• What needs to be done:
Every entry below should come back unchanged, except that the pictures are dropped.

Collected data entries:
[Start of Attachment]

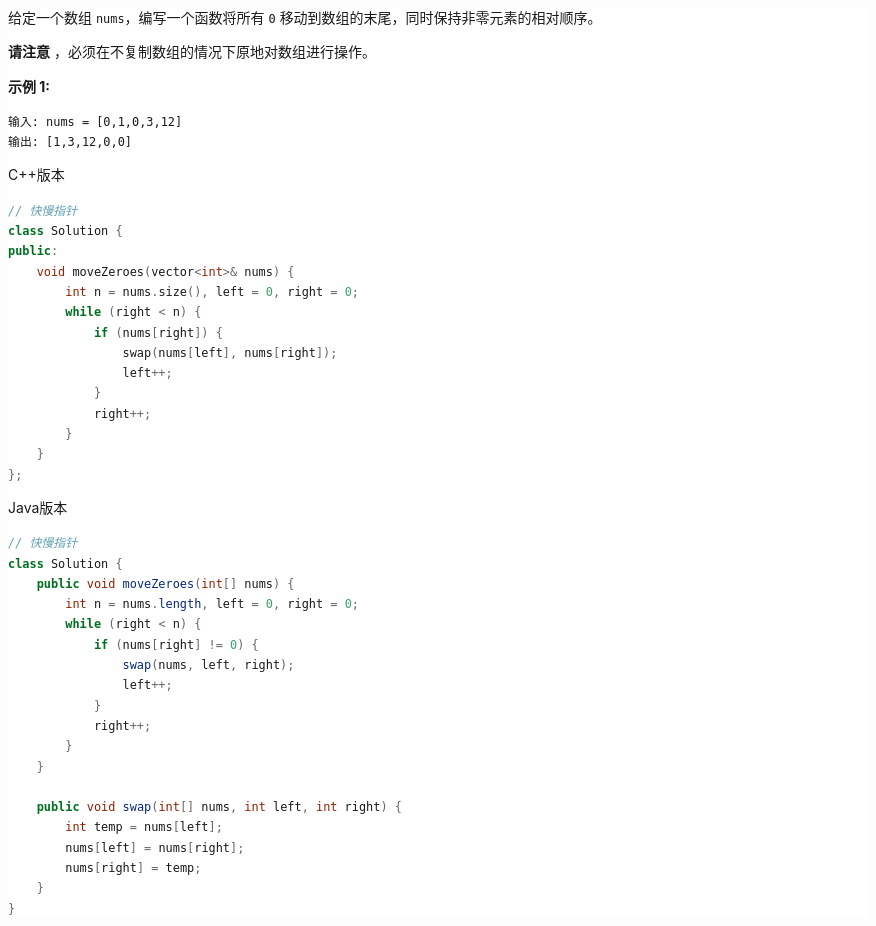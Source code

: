 给定一个数组 `nums`，编写一个函数将所有 `0` 移动到数组的末尾，同时保持非零元素的相对顺序。

**请注意** ，必须在不复制数组的情况下原地对数组进行操作。

**示例 1:**

```
输入: nums = [0,1,0,3,12]
输出: [1,3,12,0,0]
```

C++版本

```c++
// 快慢指针
class Solution {
public:
    void moveZeroes(vector<int>& nums) {
        int n = nums.size(), left = 0, right = 0;
        while (right < n) {
            if (nums[right]) {
                swap(nums[left], nums[right]);
                left++;
            }
            right++;
        }
    }
};
```

Java版本

```java
// 快慢指针
class Solution {
    public void moveZeroes(int[] nums) {
        int n = nums.length, left = 0, right = 0;
        while (right < n) {
            if (nums[right] != 0) {
                swap(nums, left, right);
                left++;
            }
            right++;
        }
    }

    public void swap(int[] nums, int left, int right) {
        int temp = nums[left];
        nums[left] = nums[right];
        nums[right] = temp;
    }
}
```



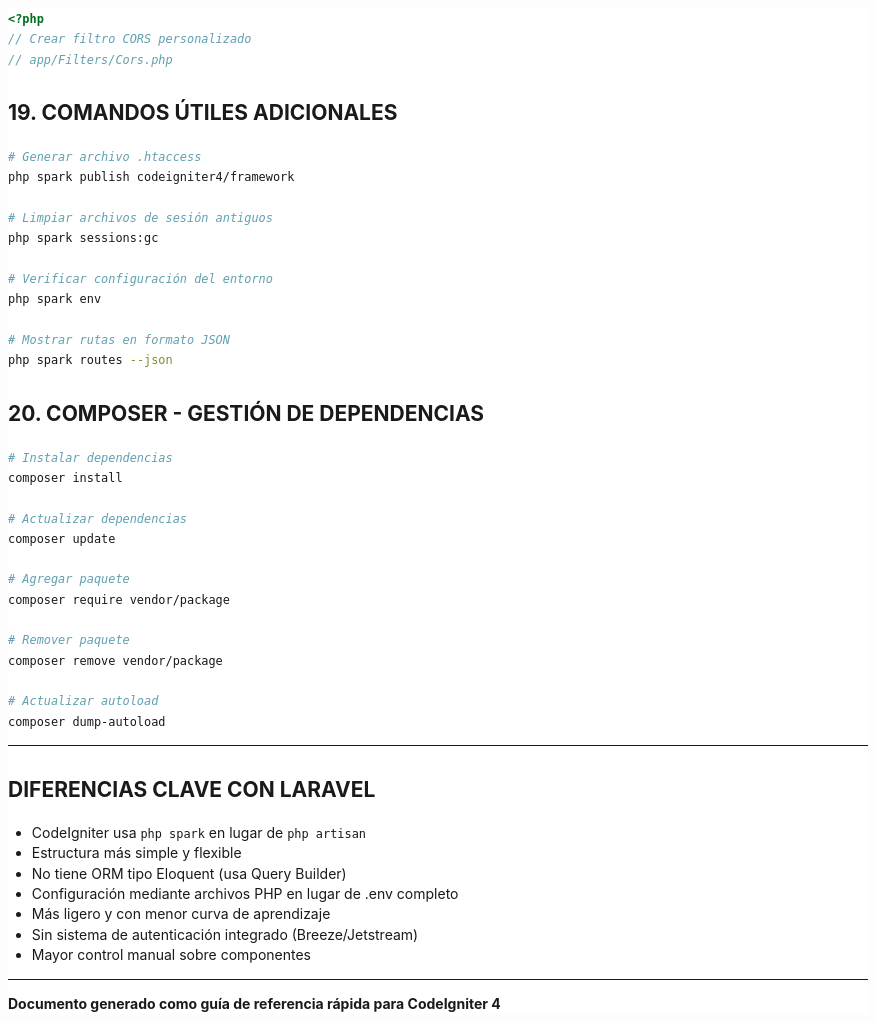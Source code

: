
 ```php
<?php
// Crear filtro CORS personalizado
// app/Filters/Cors.php
```

## 19. COMANDOS ÚTILES ADICIONALES

```bash
# Generar archivo .htaccess
php spark publish codeigniter4/framework

# Limpiar archivos de sesión antiguos
php spark sessions:gc

# Verificar configuración del entorno
php spark env

# Mostrar rutas en formato JSON
php spark routes --json
```

## 20. COMPOSER - GESTIÓN DE DEPENDENCIAS

```bash
# Instalar dependencias
composer install

# Actualizar dependencias
composer update

# Agregar paquete
composer require vendor/package

# Remover paquete
composer remove vendor/package

# Actualizar autoload
composer dump-autoload
```

---

## DIFERENCIAS CLAVE CON LARAVEL

- CodeIgniter usa `php spark` en lugar de `php artisan`
- Estructura más simple y flexible
- No tiene ORM tipo Eloquent (usa Query Builder)
- Configuración mediante archivos PHP en lugar de .env completo
- Más ligero y con menor curva de aprendizaje
- Sin sistema de autenticación integrado (Breeze/Jetstream)
- Mayor control manual sobre componentes

---

**Documento generado como guía de referencia rápida para CodeIgniter 4**
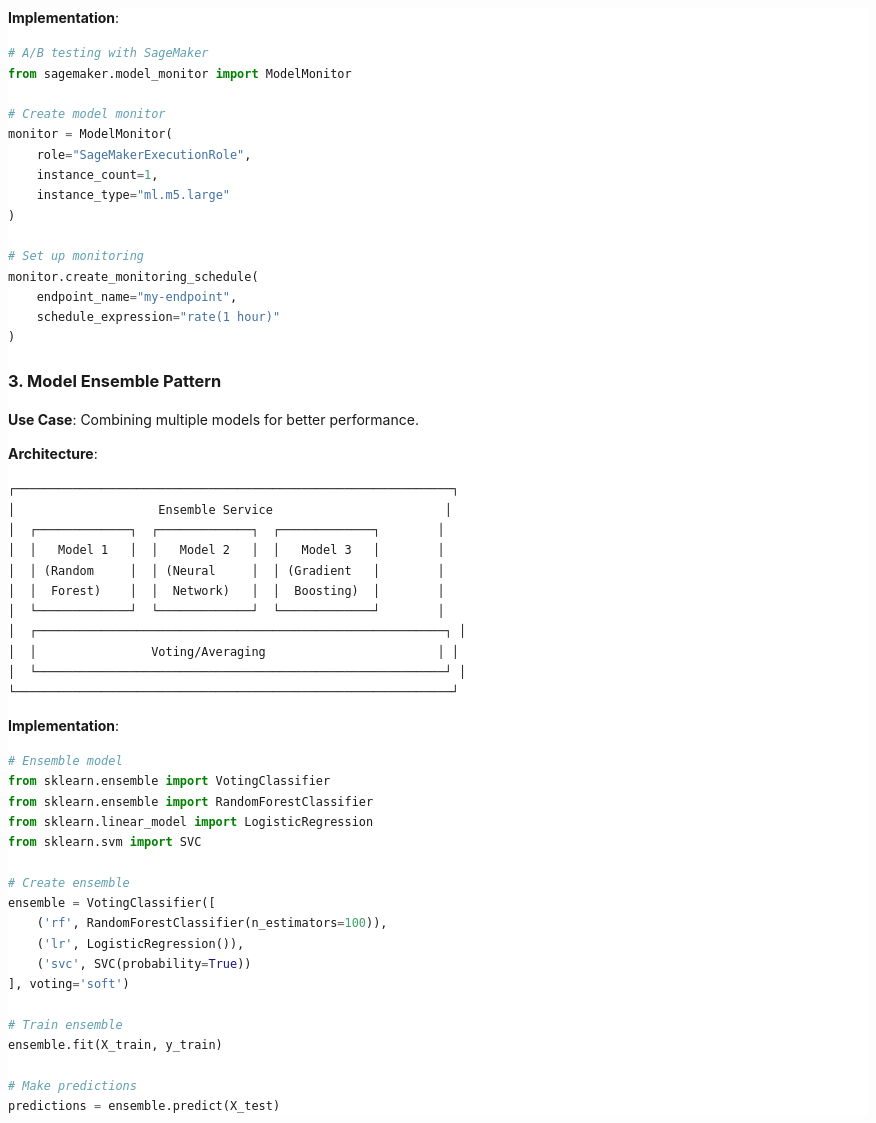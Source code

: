 **Implementation**:
```python
# A/B testing with SageMaker
from sagemaker.model_monitor import ModelMonitor

# Create model monitor
monitor = ModelMonitor(
    role="SageMakerExecutionRole",
    instance_count=1,
    instance_type="ml.m5.large"
)

# Set up monitoring
monitor.create_monitoring_schedule(
    endpoint_name="my-endpoint",
    schedule_expression="rate(1 hour)"
)
```

### 3. Model Ensemble Pattern

**Use Case**: Combining multiple models for better performance.

**Architecture**:
```
┌─────────────────────────────────────────────────────────────┐
│                    Ensemble Service                        │
│  ┌─────────────┐  ┌─────────────┐  ┌─────────────┐        │
│  │   Model 1   │  │   Model 2   │  │   Model 3   │        │
│  │ (Random     │  │ (Neural     │  │ (Gradient   │        │
│  │  Forest)    │  │  Network)   │  │  Boosting)  │        │
│  └─────────────┘  └─────────────┘  └─────────────┘        │
│  ┌─────────────────────────────────────────────────────────┐ │
│  │                Voting/Averaging                        │ │
│  └─────────────────────────────────────────────────────────┘ │
└─────────────────────────────────────────────────────────────┘
```

**Implementation**:
```python
# Ensemble model
from sklearn.ensemble import VotingClassifier
from sklearn.ensemble import RandomForestClassifier
from sklearn.linear_model import LogisticRegression
from sklearn.svm import SVC

# Create ensemble
ensemble = VotingClassifier([
    ('rf', RandomForestClassifier(n_estimators=100)),
    ('lr', LogisticRegression()),
    ('svc', SVC(probability=True))
], voting='soft')

# Train ensemble
ensemble.fit(X_train, y_train)

# Make predictions
predictions = ensemble.predict(X_test)
```
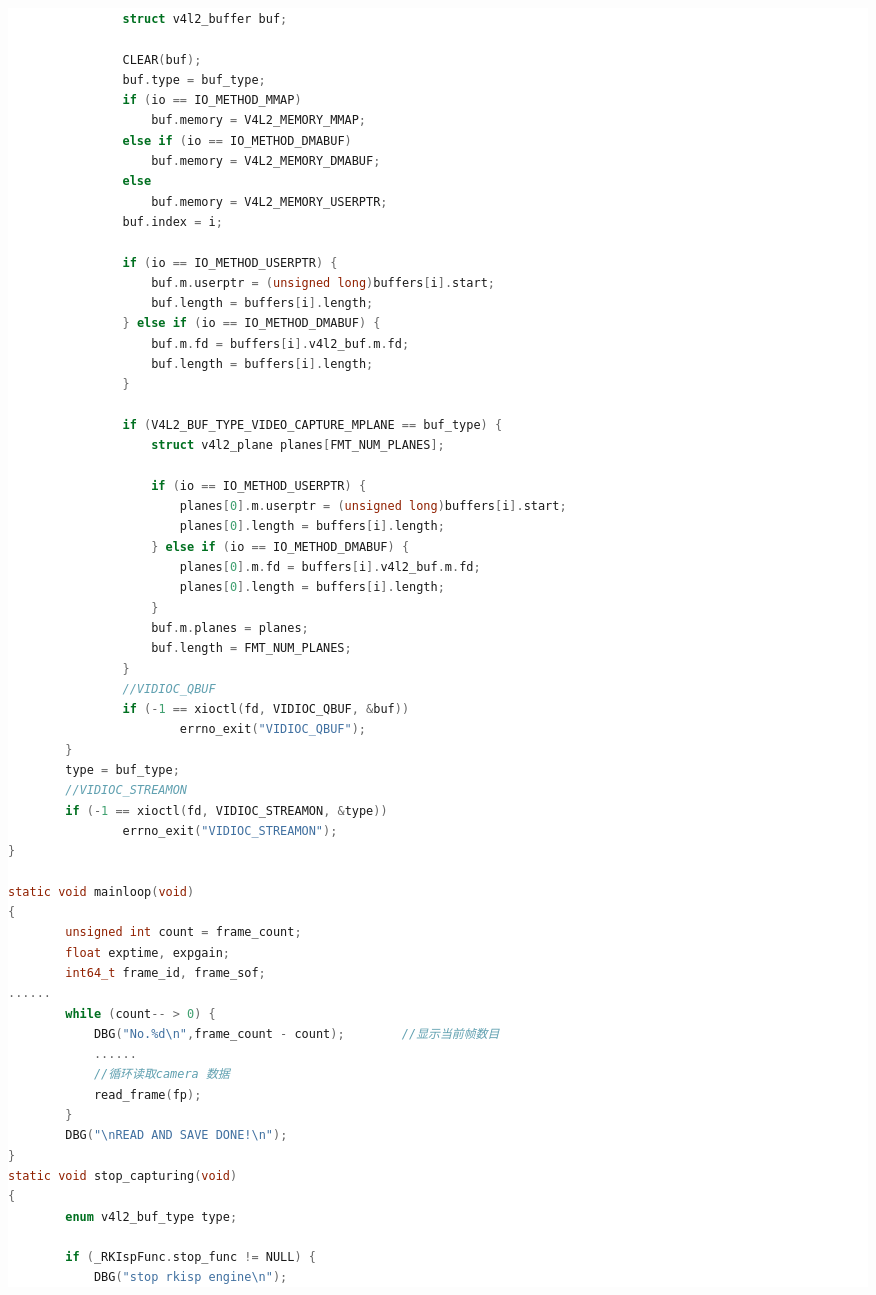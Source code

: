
 ``` c
                struct v4l2_buffer buf;

                CLEAR(buf);
                buf.type = buf_type;
                if (io == IO_METHOD_MMAP)
                    buf.memory = V4L2_MEMORY_MMAP;
                else if (io == IO_METHOD_DMABUF)
                    buf.memory = V4L2_MEMORY_DMABUF;
                else
                    buf.memory = V4L2_MEMORY_USERPTR;
                buf.index = i;

                if (io == IO_METHOD_USERPTR) {
                    buf.m.userptr = (unsigned long)buffers[i].start;
                    buf.length = buffers[i].length;
                } else if (io == IO_METHOD_DMABUF) {
                    buf.m.fd = buffers[i].v4l2_buf.m.fd;
                    buf.length = buffers[i].length;
                }

                if (V4L2_BUF_TYPE_VIDEO_CAPTURE_MPLANE == buf_type) {
                    struct v4l2_plane planes[FMT_NUM_PLANES];

                    if (io == IO_METHOD_USERPTR) {
                        planes[0].m.userptr = (unsigned long)buffers[i].start;
                        planes[0].length = buffers[i].length;
                    } else if (io == IO_METHOD_DMABUF) {
                        planes[0].m.fd = buffers[i].v4l2_buf.m.fd;
                        planes[0].length = buffers[i].length;
                    }
                    buf.m.planes = planes;
                    buf.length = FMT_NUM_PLANES;
                }
                //VIDIOC_QBUF
                if (-1 == xioctl(fd, VIDIOC_QBUF, &buf))
                        errno_exit("VIDIOC_QBUF");
        }
        type = buf_type;
        //VIDIOC_STREAMON
        if (-1 == xioctl(fd, VIDIOC_STREAMON, &type))
                errno_exit("VIDIOC_STREAMON");
}

static void mainloop(void)
{
        unsigned int count = frame_count;
        float exptime, expgain;
        int64_t frame_id, frame_sof;
......
        while (count-- > 0) {
            DBG("No.%d\n",frame_count - count);        //显示当前帧数目
            ......
            //循环读取camera 数据
            read_frame(fp);
        }
        DBG("\nREAD AND SAVE DONE!\n");
}
static void stop_capturing(void)
{
        enum v4l2_buf_type type;

    	if (_RKIspFunc.stop_func != NULL) {
    	    DBG("stop rkisp engine\n");
```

[End of Attachment]

• Written response:
Source code

: 给定一个数组 `nums`，编写一个函数将所有 `0` 移动到数组的末尾，同时保持非零元素的相对顺序。

**请注意** ，必须在不复制数组的情况下原地对数组进行操作。

**示例 1:**

```
输入: nums = [0,1,0,3,12]
输出: [1,3,12,0,0]
```

C++版本

```c++
// 快慢指针
class Solution {
public:
    void moveZeroes(vector<int>& nums) {
        int n = nums.size(), left = 0, right = 0;
        while (right < n) {
            if (nums[right]) {
                swap(nums[left], nums[right]);
                left++;
            }
            right++;
        }
    }
};
```

Java版本

```java
// 快慢指针
class Solution {
    public void moveZeroes(int[] nums) {
        int n = nums.length, left = 0, right = 0;
        while (right < n) {
            if (nums[right] != 0) {
                swap(nums, left, right);
                left++;
            }
            right++;
        }
    }

    public void swap(int[] nums, int left, int right) {
        int temp = nums[left];
        nums[left] = nums[right];
        nums[right] = temp;
    }
}
```



Source code

:
 ```php
<?php
// Crear filtro CORS personalizado
// app/Filters/Cors.php
```

## 19. COMANDOS ÚTILES ADICIONALES

```bash
# Generar archivo .htaccess
php spark publish codeigniter4/framework

# Limpiar archivos de sesión antiguos
php spark sessions:gc

# Verificar configuración del entorno
php spark env

# Mostrar rutas en formato JSON
php spark routes --json
```

## 20. COMPOSER - GESTIÓN DE DEPENDENCIAS

```bash
# Instalar dependencias
composer install

# Actualizar dependencias
composer update

# Agregar paquete
composer require vendor/package

# Remover paquete
composer remove vendor/package

# Actualizar autoload
composer dump-autoload
```

---

## DIFERENCIAS CLAVE CON LARAVEL

- CodeIgniter usa `php spark` en lugar de `php artisan`
- Estructura más simple y flexible
- No tiene ORM tipo Eloquent (usa Query Builder)
- Configuración mediante archivos PHP en lugar de .env completo
- Más ligero y con menor curva de aprendizaje
- Sin sistema de autenticación integrado (Breeze/Jetstream)
- Mayor control manual sobre componentes

---

**Documento generado como guía de referencia rápida para CodeIgniter 4**
Source code

: **Implementation**:
```python
# A/B testing with SageMaker
from sagemaker.model_monitor import ModelMonitor

# Create model monitor
monitor = ModelMonitor(
    role="SageMakerExecutionRole",
    instance_count=1,
    instance_type="ml.m5.large"
)

# Set up monitoring
monitor.create_monitoring_schedule(
    endpoint_name="my-endpoint",
    schedule_expression="rate(1 hour)"
)
```

### 3. Model Ensemble Pattern

**Use Case**: Combining multiple models for better performance.

**Architecture**:
```
┌─────────────────────────────────────────────────────────────┐
│                    Ensemble Service                        │
│  ┌─────────────┐  ┌─────────────┐  ┌─────────────┐        │
│  │   Model 1   │  │   Model 2   │  │   Model 3   │        │
│  │ (Random     │  │ (Neural     │  │ (Gradient   │        │
│  │  Forest)    │  │  Network)   │  │  Boosting)  │        │
│  └─────────────┘  └─────────────┘  └─────────────┘        │
│  ┌─────────────────────────────────────────────────────────┐ │
│  │                Voting/Averaging                        │ │
│  └─────────────────────────────────────────────────────────┘ │
└─────────────────────────────────────────────────────────────┘
```

**Implementation**:
```python
# Ensemble model
from sklearn.ensemble import VotingClassifier
from sklearn.ensemble import RandomForestClassifier
from sklearn.linear_model import LogisticRegression
from sklearn.svm import SVC

# Create ensemble
ensemble = VotingClassifier([
    ('rf', RandomForestClassifier(n_estimators=100)),
    ('lr', LogisticRegression()),
    ('svc', SVC(probability=True))
], voting='soft')

# Train ensemble
ensemble.fit(X_train, y_train)

# Make predictions
predictions = ensemble.predict(X_test)
```
Source code

:
 ``` c
                struct v4l2_buffer buf;

                CLEAR(buf);
                buf.type = buf_type;
                if (io == IO_METHOD_MMAP)
                    buf.memory = V4L2_MEMORY_MMAP;
                else if (io == IO_METHOD_DMABUF)
                    buf.memory = V4L2_MEMORY_DMABUF;
                else
                    buf.memory = V4L2_MEMORY_USERPTR;
                buf.index = i;

                if (io == IO_METHOD_USERPTR) {
                    buf.m.userptr = (unsigned long)buffers[i].start;
                    buf.length = buffers[i].length;
                } else if (io == IO_METHOD_DMABUF) {
                    buf.m.fd = buffers[i].v4l2_buf.m.fd;
                    buf.length = buffers[i].length;
                }

                if (V4L2_BUF_TYPE_VIDEO_CAPTURE_MPLANE == buf_type) {
                    struct v4l2_plane planes[FMT_NUM_PLANES];

                    if (io == IO_METHOD_USERPTR) {
                        planes[0].m.userptr = (unsigned long)buffers[i].start;
                        planes[0].length = buffers[i].length;
                    } else if (io == IO_METHOD_DMABUF) {
                        planes[0].m.fd = buffers[i].v4l2_buf.m.fd;
                        planes[0].length = buffers[i].length;
                    }
                    buf.m.planes = planes;
                    buf.length = FMT_NUM_PLANES;
                }
                //VIDIOC_QBUF
                if (-1 == xioctl(fd, VIDIOC_QBUF, &buf))
                        errno_exit("VIDIOC_QBUF");
        }
        type = buf_type;
        //VIDIOC_STREAMON
        if (-1 == xioctl(fd, VIDIOC_STREAMON, &type))
                errno_exit("VIDIOC_STREAMON");
}

static void mainloop(void)
{
        unsigned int count = frame_count;
        float exptime, expgain;
        int64_t frame_id, frame_sof;
......
        while (count-- > 0) {
            DBG("No.%d\n",frame_count - count);        //显示当前帧数目
            ......
            //循环读取camera 数据
            read_frame(fp);
        }
        DBG("\nREAD AND SAVE DONE!\n");
}
static void stop_capturing(void)
{
        enum v4l2_buf_type type;

    	if (_RKIspFunc.stop_func != NULL) {
    	    DBG("stop rkisp engine\n");
```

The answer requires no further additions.